13 giugno 2019 07:18
Sono stati presenti nei giorni scorsi a Roma i risultati del progetto europeo MedSeaLitter, Protocolli specifici per il Mediterraneo per proteggere la biodiversità dall’impatto dei rifiuti, cofinanziato con oltre 2 milioni di euro dal Fondo europeo di sviluppo regionale (Interreg Med).
PERCHÉ UN PROTOCOLLO. Poter utilizzare un protocollo unico di semplice applicazione, ma validato scientificamente, permette di paragonare nel tempo e nello spazio l’evoluzione del fenomeno, e quindi di valutare tempestivamente ed efficacemente i risultati delle misure messe in atto per la riduzione delle plastiche a mare.
La metodologia individuata per il monitoraggio dei rifiuti galleggianti andrà ad aggiornare le linee guida europee per i monitoraggi previsti dalla Marine Strategy, mentre in Italia il protocollo MedSeaLitter verrà utilizzato dalle agenzie regionali per i monitoraggi previsti in attuazione della Direttiva.
Il Mediterraneo è uno dei 25 'biodiversity hotspots' del mondo, ovvero una delle regioni con il maggior numero di specie viventi in tutto il pianeta.

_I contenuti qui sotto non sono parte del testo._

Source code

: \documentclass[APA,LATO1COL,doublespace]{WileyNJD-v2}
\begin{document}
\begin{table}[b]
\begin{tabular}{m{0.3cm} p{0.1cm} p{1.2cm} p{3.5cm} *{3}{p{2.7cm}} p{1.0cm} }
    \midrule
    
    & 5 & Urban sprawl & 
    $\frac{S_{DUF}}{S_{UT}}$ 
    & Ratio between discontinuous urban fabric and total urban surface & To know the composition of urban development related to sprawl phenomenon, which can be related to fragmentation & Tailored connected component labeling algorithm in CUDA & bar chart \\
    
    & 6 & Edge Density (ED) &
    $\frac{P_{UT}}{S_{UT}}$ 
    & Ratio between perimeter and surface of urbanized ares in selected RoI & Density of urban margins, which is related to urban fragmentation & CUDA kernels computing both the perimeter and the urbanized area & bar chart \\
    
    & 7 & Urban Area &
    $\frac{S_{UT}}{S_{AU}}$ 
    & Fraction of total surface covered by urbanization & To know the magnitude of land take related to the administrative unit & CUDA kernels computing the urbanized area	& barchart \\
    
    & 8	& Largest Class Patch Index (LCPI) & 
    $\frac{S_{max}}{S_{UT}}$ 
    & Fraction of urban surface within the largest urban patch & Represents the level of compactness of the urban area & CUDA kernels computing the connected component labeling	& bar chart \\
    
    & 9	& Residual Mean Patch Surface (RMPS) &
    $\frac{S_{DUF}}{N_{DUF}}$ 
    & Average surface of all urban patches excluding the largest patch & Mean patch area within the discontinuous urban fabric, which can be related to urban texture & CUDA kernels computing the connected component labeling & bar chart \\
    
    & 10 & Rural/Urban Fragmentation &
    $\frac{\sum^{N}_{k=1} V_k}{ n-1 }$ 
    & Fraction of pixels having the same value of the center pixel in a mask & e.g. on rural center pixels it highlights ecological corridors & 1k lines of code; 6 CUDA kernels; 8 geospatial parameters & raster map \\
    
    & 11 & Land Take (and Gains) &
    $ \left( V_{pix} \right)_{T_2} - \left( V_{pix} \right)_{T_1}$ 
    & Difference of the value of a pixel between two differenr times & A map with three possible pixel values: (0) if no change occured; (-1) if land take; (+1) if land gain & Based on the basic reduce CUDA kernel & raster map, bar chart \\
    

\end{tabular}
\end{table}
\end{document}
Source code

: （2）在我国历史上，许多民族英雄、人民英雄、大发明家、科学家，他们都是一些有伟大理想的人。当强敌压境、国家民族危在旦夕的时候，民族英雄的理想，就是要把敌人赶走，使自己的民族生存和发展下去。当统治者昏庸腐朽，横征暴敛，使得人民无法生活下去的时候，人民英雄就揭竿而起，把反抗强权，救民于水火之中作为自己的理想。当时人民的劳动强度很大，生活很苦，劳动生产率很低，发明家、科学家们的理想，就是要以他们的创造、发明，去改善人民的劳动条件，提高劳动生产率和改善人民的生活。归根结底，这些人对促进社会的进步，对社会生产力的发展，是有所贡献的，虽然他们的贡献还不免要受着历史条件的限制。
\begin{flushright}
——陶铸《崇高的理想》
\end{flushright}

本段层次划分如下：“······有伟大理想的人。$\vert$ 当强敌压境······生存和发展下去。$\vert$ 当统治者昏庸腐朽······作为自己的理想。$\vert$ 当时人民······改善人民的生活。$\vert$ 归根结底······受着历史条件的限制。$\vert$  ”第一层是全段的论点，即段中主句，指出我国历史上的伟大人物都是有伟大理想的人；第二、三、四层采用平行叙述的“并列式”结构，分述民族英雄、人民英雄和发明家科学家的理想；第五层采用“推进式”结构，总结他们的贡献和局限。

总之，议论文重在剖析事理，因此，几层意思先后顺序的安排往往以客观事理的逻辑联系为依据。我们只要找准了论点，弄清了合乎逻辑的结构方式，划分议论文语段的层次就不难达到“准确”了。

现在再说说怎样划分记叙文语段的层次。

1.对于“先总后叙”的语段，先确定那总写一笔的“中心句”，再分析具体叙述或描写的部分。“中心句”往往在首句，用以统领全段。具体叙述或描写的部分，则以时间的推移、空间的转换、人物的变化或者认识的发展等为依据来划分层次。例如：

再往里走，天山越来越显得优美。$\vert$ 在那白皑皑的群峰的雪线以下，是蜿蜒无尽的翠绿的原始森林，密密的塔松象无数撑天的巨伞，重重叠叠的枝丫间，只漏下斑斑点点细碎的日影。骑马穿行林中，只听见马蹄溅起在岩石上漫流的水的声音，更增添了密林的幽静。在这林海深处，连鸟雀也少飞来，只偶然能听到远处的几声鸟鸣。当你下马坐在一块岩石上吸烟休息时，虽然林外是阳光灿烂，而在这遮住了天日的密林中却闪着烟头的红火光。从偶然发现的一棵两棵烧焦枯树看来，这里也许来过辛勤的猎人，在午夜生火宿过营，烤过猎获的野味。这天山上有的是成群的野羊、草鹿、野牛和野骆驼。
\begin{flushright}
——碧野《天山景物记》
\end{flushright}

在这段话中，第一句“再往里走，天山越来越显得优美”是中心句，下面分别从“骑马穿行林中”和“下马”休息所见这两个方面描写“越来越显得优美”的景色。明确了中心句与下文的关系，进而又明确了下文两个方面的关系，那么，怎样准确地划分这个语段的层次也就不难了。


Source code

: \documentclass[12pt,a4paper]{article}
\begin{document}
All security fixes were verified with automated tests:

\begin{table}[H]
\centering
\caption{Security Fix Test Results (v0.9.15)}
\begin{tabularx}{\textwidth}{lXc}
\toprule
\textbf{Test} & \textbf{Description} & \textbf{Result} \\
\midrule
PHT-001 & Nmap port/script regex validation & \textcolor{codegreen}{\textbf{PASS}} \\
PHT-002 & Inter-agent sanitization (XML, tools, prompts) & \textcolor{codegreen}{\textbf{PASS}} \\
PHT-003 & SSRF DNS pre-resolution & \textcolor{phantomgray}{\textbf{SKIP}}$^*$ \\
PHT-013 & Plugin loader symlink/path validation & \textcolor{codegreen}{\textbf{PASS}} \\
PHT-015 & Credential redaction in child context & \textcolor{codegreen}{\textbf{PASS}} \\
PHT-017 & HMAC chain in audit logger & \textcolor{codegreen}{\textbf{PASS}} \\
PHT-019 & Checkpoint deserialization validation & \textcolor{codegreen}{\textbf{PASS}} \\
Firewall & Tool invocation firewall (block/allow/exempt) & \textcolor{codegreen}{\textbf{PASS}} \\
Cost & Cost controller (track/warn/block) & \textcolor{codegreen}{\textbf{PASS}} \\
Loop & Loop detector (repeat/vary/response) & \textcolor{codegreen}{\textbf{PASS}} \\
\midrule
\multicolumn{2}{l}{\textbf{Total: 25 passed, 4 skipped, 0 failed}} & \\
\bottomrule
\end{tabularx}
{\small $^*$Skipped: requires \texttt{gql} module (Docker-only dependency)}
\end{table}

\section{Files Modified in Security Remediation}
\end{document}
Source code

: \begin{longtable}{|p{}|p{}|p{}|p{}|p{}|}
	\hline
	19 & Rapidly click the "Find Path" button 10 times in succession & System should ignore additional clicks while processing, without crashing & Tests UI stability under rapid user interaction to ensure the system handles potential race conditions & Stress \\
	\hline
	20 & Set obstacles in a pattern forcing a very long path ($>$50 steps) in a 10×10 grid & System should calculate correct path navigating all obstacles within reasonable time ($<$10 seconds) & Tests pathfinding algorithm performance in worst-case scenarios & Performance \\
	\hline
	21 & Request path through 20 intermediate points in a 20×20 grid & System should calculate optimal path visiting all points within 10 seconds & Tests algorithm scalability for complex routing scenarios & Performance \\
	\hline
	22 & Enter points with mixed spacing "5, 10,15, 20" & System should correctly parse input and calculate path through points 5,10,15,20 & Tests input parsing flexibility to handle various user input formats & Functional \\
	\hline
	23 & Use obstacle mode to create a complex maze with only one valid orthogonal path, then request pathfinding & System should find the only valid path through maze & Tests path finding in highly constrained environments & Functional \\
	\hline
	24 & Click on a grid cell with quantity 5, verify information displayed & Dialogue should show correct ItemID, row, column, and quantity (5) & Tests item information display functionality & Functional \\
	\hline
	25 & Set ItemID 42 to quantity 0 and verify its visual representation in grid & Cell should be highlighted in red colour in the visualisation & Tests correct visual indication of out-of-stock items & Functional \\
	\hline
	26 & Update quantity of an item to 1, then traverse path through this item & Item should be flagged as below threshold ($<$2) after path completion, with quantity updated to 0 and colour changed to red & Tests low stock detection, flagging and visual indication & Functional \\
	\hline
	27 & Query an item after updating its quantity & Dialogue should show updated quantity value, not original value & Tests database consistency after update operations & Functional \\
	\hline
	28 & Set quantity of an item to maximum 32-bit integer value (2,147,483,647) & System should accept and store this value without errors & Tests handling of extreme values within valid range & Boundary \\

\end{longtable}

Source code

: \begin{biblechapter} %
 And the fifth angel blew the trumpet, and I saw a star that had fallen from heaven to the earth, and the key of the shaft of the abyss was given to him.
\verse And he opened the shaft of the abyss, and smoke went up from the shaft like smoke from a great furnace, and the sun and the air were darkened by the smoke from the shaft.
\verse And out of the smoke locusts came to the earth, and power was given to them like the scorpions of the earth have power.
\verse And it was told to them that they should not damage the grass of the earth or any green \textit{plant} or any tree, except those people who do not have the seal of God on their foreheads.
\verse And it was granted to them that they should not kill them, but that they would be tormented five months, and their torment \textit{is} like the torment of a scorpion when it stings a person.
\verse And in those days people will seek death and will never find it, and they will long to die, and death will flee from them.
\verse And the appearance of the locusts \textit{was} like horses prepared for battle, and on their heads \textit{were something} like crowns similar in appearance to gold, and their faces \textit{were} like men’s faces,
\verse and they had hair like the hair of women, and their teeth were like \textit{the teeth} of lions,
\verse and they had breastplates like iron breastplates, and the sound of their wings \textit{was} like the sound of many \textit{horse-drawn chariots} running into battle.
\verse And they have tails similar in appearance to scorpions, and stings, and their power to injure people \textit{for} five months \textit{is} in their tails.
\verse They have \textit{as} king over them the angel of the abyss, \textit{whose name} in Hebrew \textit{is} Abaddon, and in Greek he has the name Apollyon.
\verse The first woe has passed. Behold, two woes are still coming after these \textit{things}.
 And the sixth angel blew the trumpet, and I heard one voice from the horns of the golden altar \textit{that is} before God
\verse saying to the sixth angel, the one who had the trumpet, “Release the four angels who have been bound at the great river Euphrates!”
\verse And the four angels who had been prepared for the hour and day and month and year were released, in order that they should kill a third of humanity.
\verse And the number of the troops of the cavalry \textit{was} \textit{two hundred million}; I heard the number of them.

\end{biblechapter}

È anche un punto cruciale per gran parte delle rotte migratorie degli uccelli paleartici, e nelle sue acque vivono circa 900 specie di pesci e cetacei e circa 400 specie vegetali.
RILEVAMENTI IN MARE E CON DRONI. Nell’ambito del progetto, per testare la metodologia di osservazione dei rifiuti, tra febbraio 2017 a dicembre 2018 sono stati esaminati oltre 20.000 km di transetti di mare, di cui circa 1.600 km con piccole e medie imbarcazioni e quasi 19.000 km con traghetti; sono stati individuati 6.500 oggetti galleggianti tra naturali (tra il 13 e il 25%) e rifiuti dovuti ad attività umane (tra il 75 e l’87%), di cui la maggior parte (tra l’80 e il 90%) composto da polimeri artificiali (plastica), mentre il restante è composto da carta (circa 3%), e poi vetro, metallo e tessuti.
I monitoraggi effettuati tramite drone, ad una quota variabile da 20 a 65 metri sul livello del mare, hanno individuato sottocosta una densità di oggetti che varia da 34 a 40 oggetti ogni chilometro quadro. Gli oggetti galleggianti più frequenti provengono dal settore pesca e da quello legato al cibo: il 23% è costituito da cassette di polistirene espanso, il 16% da bottiglie di plastica, il 15% da frammenti di oggetti non riconoscibili, mentre il 13% dei rifiuti in mare è composto da buste di plastica e l’11% da frammenti di polistirolo.
IMPATTO SULLA FAUNA MARINA. É stato monitorato anche l’impatto sulla fauna marina, che ha rivelato la presenza di oggetti e frammenti plastici nel tratto digestivo di oltre il 65% delle tartarughe Caretta caretta esaminate e nel 50% dei pesci Boga. Lo studio è stato eseguito su oltre 130 esemplari di tartaruga marina Caretta caretta, già decedute, recuperate grazie alle reti di spiaggiamento tra il 2017 e il 2018 in Spagna, Francia, Italia e Grecia. Tra gli oggetti identificabili trovati durante le necropsie ci sono etichette di birra, bastoncini di lecca-lecca, palloncini e involucri di caramelle.
Per i monitoraggi sulle microparticelle ingerite dalle specie ittiche è stato usato come indicatore il pesce Boga (Boops boops). Nel complesso, tra il 2018 e il 2019, sono stati analizzati 750 individui e sono stati trovati oltre mille frammenti di plastica in poco più della metà di questi (51%), con una media presenza tra 1 e 5 frammenti, con un’incidenza variabile a seconda dell’area geografica di analisi.